Confronting our fears

Confronting our fears

Anxiety breeds anxiety.
Many of you know that in just over a week I’ll be heading to Israel, and in preparation for the trip, the participants and leaders have had several meetings online to connect and prepare for the experiences that await us.
I’ve shared with some of you, that in that first meeting, we were to share our hopes and concerns. As each participant shared their lifelong yearning to explore the ground upon which Jesus walked, you could feel the anxious snowball rolling downhill as one voice after another named the concern that they’re afraid for their personal safety.
As Eckhart Tolle once said,
People tend to dwell more on negative things than on good things. So the mind then becomes obsessed with negative things, with judgments, guilt and anxiety produced by thoughts about the future and so on.

It was hard not to get caught up caught up in the building anxiety…in my naiveté I looked up the Government of Canada travel advisory page which said quite clearly in red ink, DO NOT TRAVEL TO ISRAEL/PALESTINE…and by the time it came to me to share hopes and concerns, I really hesitated…should I be afraid for my personal safety? In the meetings that followed, as we rehearsed border interactions, and discussed the itinerary, that feeling of anxiety hasn’t subsided.
While I’m profoundly excited to see the Holy Land, to experience Bethlehem and Galilee and Jericho, to possibly have a chance at renewing my baptismal faith in the waters of the Jordan, and explore places that I remember from my Sunday School days with those felt cut out disciples following Jesus around the countryside… on my trip, where we’re going is far from soft and fuzzy.
The reality of the struggles in the Holy Land is one of the important reasons why I am looking forward to this trip.

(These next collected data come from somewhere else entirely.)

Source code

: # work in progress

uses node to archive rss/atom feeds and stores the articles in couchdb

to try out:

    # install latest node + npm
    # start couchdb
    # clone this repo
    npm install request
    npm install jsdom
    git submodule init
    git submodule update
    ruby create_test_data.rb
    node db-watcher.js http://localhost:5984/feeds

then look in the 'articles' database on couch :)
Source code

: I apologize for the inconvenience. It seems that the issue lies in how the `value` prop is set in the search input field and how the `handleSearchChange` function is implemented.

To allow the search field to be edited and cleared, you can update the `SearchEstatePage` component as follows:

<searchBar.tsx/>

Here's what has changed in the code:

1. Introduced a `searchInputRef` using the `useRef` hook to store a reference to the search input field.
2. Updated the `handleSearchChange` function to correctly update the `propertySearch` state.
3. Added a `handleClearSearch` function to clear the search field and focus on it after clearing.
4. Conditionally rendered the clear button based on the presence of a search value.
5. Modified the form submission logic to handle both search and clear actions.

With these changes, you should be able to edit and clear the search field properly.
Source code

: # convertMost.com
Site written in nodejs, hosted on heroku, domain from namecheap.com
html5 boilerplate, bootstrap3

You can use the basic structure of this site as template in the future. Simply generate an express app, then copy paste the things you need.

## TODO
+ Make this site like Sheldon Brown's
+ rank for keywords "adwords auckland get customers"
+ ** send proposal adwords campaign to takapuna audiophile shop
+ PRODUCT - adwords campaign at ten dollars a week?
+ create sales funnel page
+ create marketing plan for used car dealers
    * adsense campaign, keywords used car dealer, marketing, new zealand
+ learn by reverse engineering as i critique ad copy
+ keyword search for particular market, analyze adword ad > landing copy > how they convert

Because as much as I have anxiety over a ten day visit, I realized that this is such a first-world-problem. People in this region (and even more around the world) live surrounded by anxiety every day. Survival has replaced any notion of thriving, with conflict generations (and centuries) old. Conflict has become second nature and assumed. How can this be the “birthplace” of faith – such a holy (divided) place.
Some anxiety is externally influenced – famines, wars, governments; living with uncertainty and anxiety is like living in a city with smog – you know it’s killing you but you’re not quite sure how to escape it. Others are faced with internal anxiety – stress they cannot blame on “out there” forces, but in the chemicals pumping and surging in their brains, and those afflicted are left wondering if God leaned a little too heavily on the fear button, when they were fearfully and wonderfully made (Psalm 139 v14).
We all learn different ways of dealing with anxiety.
I tend to fall back on humour – which isn’t always helpful. When I shared with Jennifer, the comments of concern from my group, I followed it up with, but don’t worry…my life insurance is all paid up. That was the wrong answer. I know that now. It wasn’t as funny as I thought it was.
How then are we to deal with anxiety?
Jesus, in this Gospel of John, meets his disciples in the midst of their anxiety. Instead of cracking jokes, he enters their fear and reassures his disciples that he would always be with them, as the bearer of the divine only could. In last week’s reading from verses 1-14, we find Philip, Thomas, and the disciples anxiously asking Jesus to see God, to come close to God, to know where Jesus is going and perhaps stick closer to him for fear of losing him. You could hear the worry amongst the words. This reading we began last week, starts Jesus’ long goodbye, his ‘farewell discourse’ found in the fourteenth chapter in John.
Unique to the Gospel of John, these words portray a much different Jesus than the other gospels. While other Gospels yearn for the historicity[1] of Jesus’ life, to try to tell the story as historically accurate as possible, the writer here doesn’t overly concern themselves with such a task. Here instead of Jesus urging his disciples to keep the messianic secret (Mark) to hide who he is, Jesus enters the reality of the disciple’s fear – not to dismiss it – but to remind them that even in the midst of their fear, they are not alone, they are loved. We hear in in these verses (15-21), predicated on love…
If you love me, you will keep my commandments… They who have my commandments and keep them are those who love me; and those who love me will be loved by my Father, and I will love them and reveal myself to them.
Jesus knows, love takes the sting out of fear.
I don’t think it ever takes it away, but think back to those days when I toddled around, when it only took a parent’s or grandparent’s or loved one’s hand to take my own, to remind me that I wasn’t alone. Many of us can think back to the comfort in that outstretched hand. How your heart rate just slowed down. How you found the ability to breathe again. In those moments, nothing mattered more than love.
When we received our packing list, down at the bottom of the list was a reminder to pack photos of loved ones. I thought, oh that’s cute, I always have them on my phone, have them close by if I want to bore someone else with baby photos, but I realized, that in the midst of potentially anxious situations overseas, we’re made a little closer by the love that we remember. In the love that we feel. That sign of love – that reminder that we are not alone – is a reassurance that each of us need. The disciples don’t need to know that everything will be ok. It won’t. They don’t need Jesus to lie to them, and say he’ll be fine, that the nails won’t hurt, or the death won’t matter. Not long after this farewell discourse the disciples will experience the most heartbreaking, faith and hope destroying moment before their very eyes. They need to remember in the midst of that that love…the love of teacher and disciple…friend and follower…that love prevails in the midst of death. Jesus’ voice whispers to each of us, the love of God cannot be destroyed.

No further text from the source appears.